Les Américains attendaient samedi avec fébrilité de découvrir le rapport du procureur spécial Robert Mueller sur l’enquête russe qui pourrait marquer un tournant pour Donald Trump et jouer un rôle crucial dans la présidentielle de 2020.

Le discret et méthodique Mueller a rendu vendredi ses conclusions à l’issue d’une enquête de 675 jours qui a tenu les Etats-Unis en haleine, rappelant celle du Watergate qui a poussé Richard Nixon à la démission en août 1974.

Le document, dont les principales conclusions pourraient être transmises au Congrès dès ce week-end, devra répondre à deux questions centrales: l’équipe Trump a-t-elle travaillé main dans la main avec Moscou lors de la campagne de 2016 et le 45e président des Etats-Unis a-t-il ensuite essayé de faire obstruction à la justice?

Toujours prompt à réagir, Donald Trump, qui passe le week-end en Floride dans son club de Mar-a-Lago, n’a pour l’instant pas dit un mot. Comme à son habitude, il s’est rendu samedi matin dans son golf de West Palm Beach.

Depuis des mois, il dénonce inlassablement une « chasse aux sorcières » visant à le discréditer (il a utilisé l’expression plus de 180 fois sur Twitter).

« Rapport venu de nulle part »

Il y a trois jours, il a ouvertement mis en cause la légitimité de l’enquête, prenant sa base électorale à témoin.

« C’est assez extraordinaire que lorsque vous avez remporté une grande victoire, quelqu’un arrive et rédige un rapport venu de nulle part », a-t-il lancé. « Expliquez-moi ça, parce que mes électeurs ne le comprennent pas et je ne le comprends pas ».

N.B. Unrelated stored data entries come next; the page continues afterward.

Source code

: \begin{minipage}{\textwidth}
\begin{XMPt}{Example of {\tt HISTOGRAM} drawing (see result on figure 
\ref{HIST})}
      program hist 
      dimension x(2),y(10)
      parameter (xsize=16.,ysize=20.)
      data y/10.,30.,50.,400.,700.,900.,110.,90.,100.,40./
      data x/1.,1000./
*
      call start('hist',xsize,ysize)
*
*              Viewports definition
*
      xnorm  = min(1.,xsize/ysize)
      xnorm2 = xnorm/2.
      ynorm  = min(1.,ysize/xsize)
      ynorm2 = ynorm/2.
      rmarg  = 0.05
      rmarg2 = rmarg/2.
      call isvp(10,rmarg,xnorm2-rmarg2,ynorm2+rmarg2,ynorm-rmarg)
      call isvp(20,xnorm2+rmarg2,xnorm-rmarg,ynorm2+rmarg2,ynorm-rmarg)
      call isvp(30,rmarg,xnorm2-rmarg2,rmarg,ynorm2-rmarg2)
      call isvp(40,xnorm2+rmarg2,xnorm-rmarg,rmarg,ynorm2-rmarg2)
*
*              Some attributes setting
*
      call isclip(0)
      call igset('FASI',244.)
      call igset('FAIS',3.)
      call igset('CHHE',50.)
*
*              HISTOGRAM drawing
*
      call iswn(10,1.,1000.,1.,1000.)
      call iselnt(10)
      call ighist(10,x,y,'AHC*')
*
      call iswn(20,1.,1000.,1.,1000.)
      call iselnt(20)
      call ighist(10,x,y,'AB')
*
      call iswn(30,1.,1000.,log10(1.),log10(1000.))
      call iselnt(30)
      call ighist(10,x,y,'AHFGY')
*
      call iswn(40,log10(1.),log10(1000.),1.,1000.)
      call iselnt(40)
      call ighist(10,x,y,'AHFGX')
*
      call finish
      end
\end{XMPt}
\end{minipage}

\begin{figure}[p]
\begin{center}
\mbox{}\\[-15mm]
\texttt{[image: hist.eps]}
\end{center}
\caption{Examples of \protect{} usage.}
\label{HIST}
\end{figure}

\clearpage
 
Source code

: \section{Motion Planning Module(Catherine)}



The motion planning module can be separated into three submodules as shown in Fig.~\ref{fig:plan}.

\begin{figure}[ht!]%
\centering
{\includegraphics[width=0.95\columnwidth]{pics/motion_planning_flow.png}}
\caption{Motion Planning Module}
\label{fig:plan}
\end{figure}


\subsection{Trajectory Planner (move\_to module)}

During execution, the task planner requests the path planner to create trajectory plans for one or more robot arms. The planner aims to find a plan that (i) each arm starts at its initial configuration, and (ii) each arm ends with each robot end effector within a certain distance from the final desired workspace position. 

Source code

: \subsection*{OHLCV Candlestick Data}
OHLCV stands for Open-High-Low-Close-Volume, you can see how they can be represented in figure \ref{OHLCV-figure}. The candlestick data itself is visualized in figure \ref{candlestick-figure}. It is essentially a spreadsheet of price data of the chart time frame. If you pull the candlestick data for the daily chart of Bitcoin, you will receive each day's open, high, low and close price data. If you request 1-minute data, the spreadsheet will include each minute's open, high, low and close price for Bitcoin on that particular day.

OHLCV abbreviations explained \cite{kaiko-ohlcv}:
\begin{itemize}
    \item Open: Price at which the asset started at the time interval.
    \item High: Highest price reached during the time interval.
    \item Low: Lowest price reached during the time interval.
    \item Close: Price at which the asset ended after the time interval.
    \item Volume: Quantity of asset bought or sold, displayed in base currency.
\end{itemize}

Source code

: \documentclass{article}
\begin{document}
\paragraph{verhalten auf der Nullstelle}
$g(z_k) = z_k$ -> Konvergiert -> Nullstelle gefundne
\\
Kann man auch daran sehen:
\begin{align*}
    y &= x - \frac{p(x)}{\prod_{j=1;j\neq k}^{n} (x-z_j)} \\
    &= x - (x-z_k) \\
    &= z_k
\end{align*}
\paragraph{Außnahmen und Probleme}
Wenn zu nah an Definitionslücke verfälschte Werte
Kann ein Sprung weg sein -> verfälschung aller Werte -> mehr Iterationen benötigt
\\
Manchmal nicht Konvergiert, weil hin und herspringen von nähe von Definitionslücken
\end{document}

En l’absence de révélations fracassantes, le milliardaire républicain pourrait sortir renforcé de l’épisode, surtout si, comme le prédisent nombre d’élus, l’enquête conclut à l’absence de collusion avec la Russie.

Le procureur Mueller ne recommande pas de nouvelles inculpations à l’issue de ses investigations, ont assuré des médias américains.

Pour l’élu républicain Mark Meadows, proche du président américain, cette précision est cruciale. « Si c’est vrai, cela signifierait que nous venons d’achever deux années d’enquête sur la « collusion russe » sans la moindre inculpation pour collusion. Pas une seule », a-t-il tweeté.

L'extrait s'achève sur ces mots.